Entrevista

“Temos mais tempo, mas não sentimos que o temos”

Professora de sociologia na London School of Economics, Judy Wajcman publicou recentemente um livro onde analisa a relação com as tecnologias e a forma como sentimos o tempo. Em Pressed for time – The acceleration of life in digital capitalism, sublinha que as pessoas não são reféns das tecnologias; logo, que não são estas as culpadas de sentirmos que andamos sempre a correr. A obra, que evita o facilitismo das ideias a “preto e branco”, evidencia factos como estarmos a viver uma cultura que valoriza o estar atarefado e a hiperprodutividade.  Muitas vezes, com o devido contexto, levanta mais questões do que dá respostas. Resumindo: faz pensar, algo que requer tempo.

No seu livro refere que há uma espécie de paradoxo, com as pessoas a culparem os produtos tecnológicos pela pressão, pela noção de falta de tempo, mas, ao mesmo tempo, é a esses mesmos produtos que se recorre para tentar aliviar essa pressão. A tecnologia está, de facto, a acelerar as nossas vidas?
A tecnologia que temos reflecte a sociedade, não a molda. E isso é argumento contra a ideia de que somos vítimas da tecnologia. A hiperactividade não existe por causa dela. A tecnologia só existe a partir do momento é que é fabricada, e lhe damos um sentido.

Mas acha que não estamos a usar tecnologia da forma mais correcta?
Uma questão passa pelo facto de a tecnologia estar a ser concebida, de uma forma geral, em Silicon Valley, por empresas cujo objectivo é o lucro.
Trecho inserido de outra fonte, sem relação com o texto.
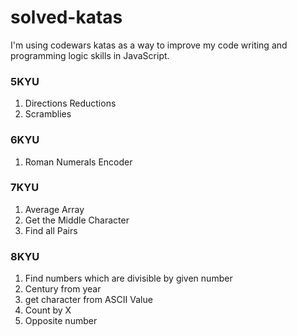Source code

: # solved-katas
I'm using codewars katas as a way to improve my code writing and programming logic skills in JavaScript. 

### 5KYU
1. Directions Reductions
2. Scramblies

### 6KYU
1. Roman Numerals Encoder


### 7KYU
1. Average Array
2. Get the Middle Character
3. Find all Pairs

### 8KYU
1. Find numbers which are divisible by given number
2. Century from year
3. get character from ASCII Value
4. Count by X
5. Opposite number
Mesmo que digam que estão a querer transformar o mundo num sítio melhor e que estão a construir estas tecnologia a pensar em nós, o seu objectivo é conceber produtos que dêem dinheiro. Os cidadãos deviam estar mais envolvidos em todo esse processo de criação e concepção. Isto para termos diferentes produtos tecnológicos, mais afastados da noção de que mais velocidade é igual a progresso, que melhores vidas dependem da banda larga mais rápida, de que é isso que queremos, em vez de se pensar, de facto, em ajudar a termos melhores vidas e que problemas sociais é que queremos resolver.
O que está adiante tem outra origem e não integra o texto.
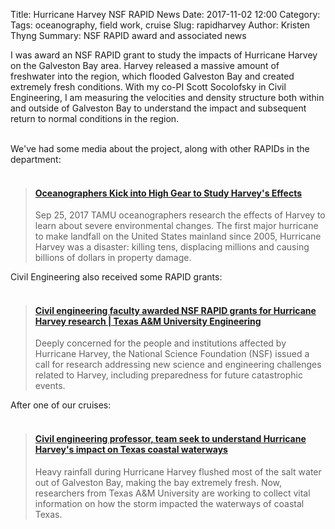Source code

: Title: Hurricane Harvey NSF RAPID News
Date: 2017-11-02 12:00
Category:
Tags: oceanography, field work, cruise
Slug: rapidharvey
Author: Kristen Thyng
Summary: NSF RAPID award and associated news


I was award an NSF RAPID grant to study the impacts of Hurricane Harvey on the Galveston Bay area. Harvey released a massive amount of freshwater into the region, which flooded Galveston Bay and created extremely fresh conditions. With my co-PI Scott Socolofsky in Civil Engineering, I am measuring the velocities and density structure both within and outside of Galveston Bay to understand the impact and subsequent return to normal conditions in the region.
<br><br>

We've had some media about the project, along with other RAPIDs in the department:
<br><br>

<blockquote class="embedly-card"><h4><a href="https://geonews.tamu.edu//news/2017/09/rapid-grants-oceanography-harvey">Oceanographers Kick into High Gear to Study Harvey's Effects</a></h4><p>Sep 25, 2017 TAMU oceanographers research the effects of Harvey to learn about severe environmental changes. The first major hurricane to make landfall on the United States mainland since 2005, Hurricane Harvey was a disaster: killing tens, displacing millions and causing billions of dollars in property damage.</p></blockquote>
<script async src="//cdn.embedly.com/widgets/platform.js" charset="UTF-8"></script>


Civil Engineering also received some RAPID grants:
<br><br>

<blockquote class="embedly-card"><h4><a href="https://engineering.tamu.edu/news/2017/10/civil-engineering-faculty-awarded-nsf-rapid-grants-for-hurricane-harvey-research.html">Civil engineering faculty awarded NSF RAPID grants for Hurricane Harvey research | Texas A&M University Engineering</a></h4><p>Deeply concerned for the people and institutions affected by Hurricane Harvey, the National Science Foundation (NSF) issued a call for research addressing new science and engineering challenges related to Harvey, including preparedness for future catastrophic events.</p></blockquote>
<script async src="//cdn.embedly.com/widgets/platform.js" charset="UTF-8"></script>

After one of our cruises:
<br><br>

<blockquote class="embedly-card"><h4><a href="https://engineering.tamu.edu/news/2017/11/civil-engineering-professor-team-seek-to-understand-hurricane-harveys-impact-on-texas-coastal-waterways.html">Civil engineering professor, team seek to understand Hurricane Harvey's impact on Texas coastal waterways</a></h4><p>Heavy rainfall during Hurricane Harvey flushed most of the salt water out of Galveston Bay, making the bay extremely fresh. Now, researchers from Texas A&M University are working to collect vital information on how the storm impacted the waterways of coastal Texas.</p></blockquote>
<script async src="//cdn.embedly.com/widgets/platform.js" charset="UTF-8"></script>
Como é que os cidadãos podem estar mais envolvidos nesse processo?
Primeiro, há um problema no facto de os engenheiros que estão em Silicon Valley serem, de uma forma geral, muito jovens, predominantemente brancos, embora haja alguns indianos, e do sexo masculino. Se houvesse mais diversidade, é provável que tivéssemos tecnologias diferentes. Depois, os governos devem ter um papel mais activo. Devem estar mais envolvidos na concepção dos produtos tecnológicos e facilitar o tal envolvimento dos cidadãos, nomeadamente através da educação ligada à área de ciência e tecnologia. Devia haver mais organismos onde se discutisse, de forma colectiva, os caminhos da investigação e desenvolvimento dos produtos. É sabido que muita da investigação e desenvolvimento usada em Silicon Valley tem por base tecnologia militar, como os drones, que podem entregar pizzas. E podia-se estar a pensar em áreas como a energia, problemas sociais, em vez de pensar: “há esta tecnologia dos drones, vamos usar de forma comercial”.
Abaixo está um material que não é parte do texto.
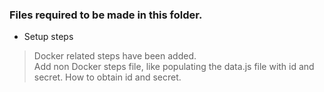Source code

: ### Files required to be made in this folder.
- Setup steps
> Docker related steps have been added.  
> Add non Docker steps file, 
> like populating the data.js file with id and secret.
> How to obtain id and secret.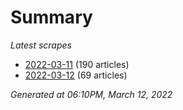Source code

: # Summary
*Latest scrapes*
* [2022-03-11](https://github.com/nuuuwan/news_lk/blob/data/news_lk.2022-03-11.json) (190 articles)
* [2022-03-12](https://github.com/nuuuwan/news_lk/blob/data/news_lk.2022-03-12.json) (69 articles)

*Generated at 06:10PM, March 12, 2022*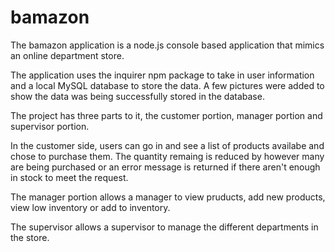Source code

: # bamazon

The bamazon application is a node.js console based application that mimics an online department store.

The application uses the inquirer npm package to take in user information and a local MySQL database to store the data. A few pictures were added to show the data was being successfully stored in the database.

The project has three parts to it, the customer portion, manager portion and supervisor portion.

In the customer side, users can go in and see a list of products availabe and chose to purchase them. The quantity remaing is reduced by however many are being purchased or an error message is returned if there aren't enough in stock to meet the request.

The manager portion allows a manager to view pruducts, add new products, view low inventory or add to inventory.

The supervisor allows a supervisor to manage the different departments in the store.

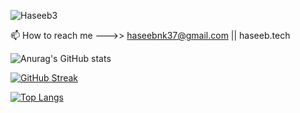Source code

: ![Haseeb3](https://user-images.githubusercontent.com/42865210/164467407-c5bc59de-1c4f-4c62-9a41-4834395abe98.png)


📫 How to reach me --->> haseebnk37@gmail.com || haseeb.tech


![Anurag's GitHub stats](https://github-readme-stats.vercel.app/api?username=haseebnk&show_icons=true&theme=radical)

[![GitHub Streak](http://github-readme-streak-stats.herokuapp.com?user=haseebnk&theme=nightowl&date_format=M%20j%5B%2C%20Y%5D)](https://git.io/streak-stats)

[![Top Langs](https://github-readme-stats.vercel.app/api/top-langs/?username=haseebnk&layout=default)](https://github.com/haseebnk/github-readme-stats)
Considera que é errada a ideia de ligar a tecnologia a algo que tem de ser mais rápido?
Sim, quando se pensa que o melhor motor de pesquisa é o que dá resultados de forma mais veloz, mas um outro motor de pesquisa, menos rápido, com diferentes algoritmos, pode dar outro tipo de respostas ligadas à informação que se procura, com outro tipo de conhecimento. As pessoas não se questionam sobre porque é que um determinado algoritmo resulta num tipo de informação e não noutro. E o segredo mais bem guardado do mundo é o algoritmo do Google.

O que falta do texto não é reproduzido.